ASSIGNMENT:
The required output is the lines of the listing from the beginning through the line containing "The connection interface", each copied exactly, without any pictures.

+++

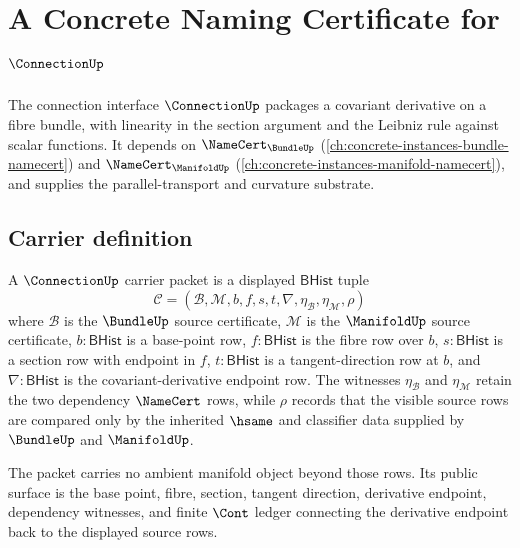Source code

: \chapter{A Concrete Naming Certificate for $\ConnectionUp$}
\label{ch:concrete-instances-connection-namecert}

The connection interface $\ConnectionUp$ packages a covariant derivative on a fibre bundle, with linearity in the section argument and the Leibniz rule against scalar functions. It depends on $\NameCert_{\BundleUp}$ (\autoref{ch:concrete-instances-bundle-namecert}) and $\NameCert_{\ManifoldUp}$ (\autoref{ch:concrete-instances-manifold-namecert}), and supplies the parallel-transport and curvature substrate.

\section{Carrier definition}
\label{sec:connection-carrier}

\begin{definition}
\label{def:connection-carrier-packet}
A $\ConnectionUp$ carrier packet is a displayed $\mathsf{BHist}$ tuple
$$
\mathcal{C}=(\mathcal{B},\mathcal{M},b,f,s,t,\nabla,\eta_{\mathcal{B}},\eta_{\mathcal{M}},\rho)
$$
where $\mathcal{B}$ is the $\BundleUp$ source certificate, $\mathcal{M}$ is the $\ManifoldUp$ source certificate, $b:\mathsf{BHist}$ is a base-point row, $f:\mathsf{BHist}$ is the fibre row over $b$, $s:\mathsf{BHist}$ is a section row with endpoint in $f$, $t:\mathsf{BHist}$ is a tangent-direction row at $b$, and $\nabla:\mathsf{BHist}$ is the covariant-derivative endpoint row. The witnesses $\eta_{\mathcal{B}}$ and $\eta_{\mathcal{M}}$ retain the two dependency $\NameCert$ rows, while $\rho$ records that the visible source rows are compared only by the inherited $\hsame$ and classifier data supplied by $\BundleUp$ and $\ManifoldUp$.

The packet carries no ambient manifold object beyond those rows. Its public surface is the base point, fibre, section, tangent direction, derivative endpoint, dependency witnesses, and finite $\Cont$ ledger connecting the derivative endpoint back to the displayed source rows.
\end{definition}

+++

RESULT BELOW:
Source code

: \chapter{A Concrete Naming Certificate for $\ConnectionUp$}
\label{ch:concrete-instances-connection-namecert}

The connection interface $\ConnectionUp$ packages a covariant derivative on a fibre bundle, with linearity in the section argument and the Leibniz rule against scalar functions. It depends on $\NameCert_{\BundleUp}$ (\autoref{ch:concrete-instances-bundle-namecert}) and $\NameCert_{\ManifoldUp}$ (\autoref{ch:concrete-instances-manifold-namecert}), and supplies the parallel-transport and curvature substrate.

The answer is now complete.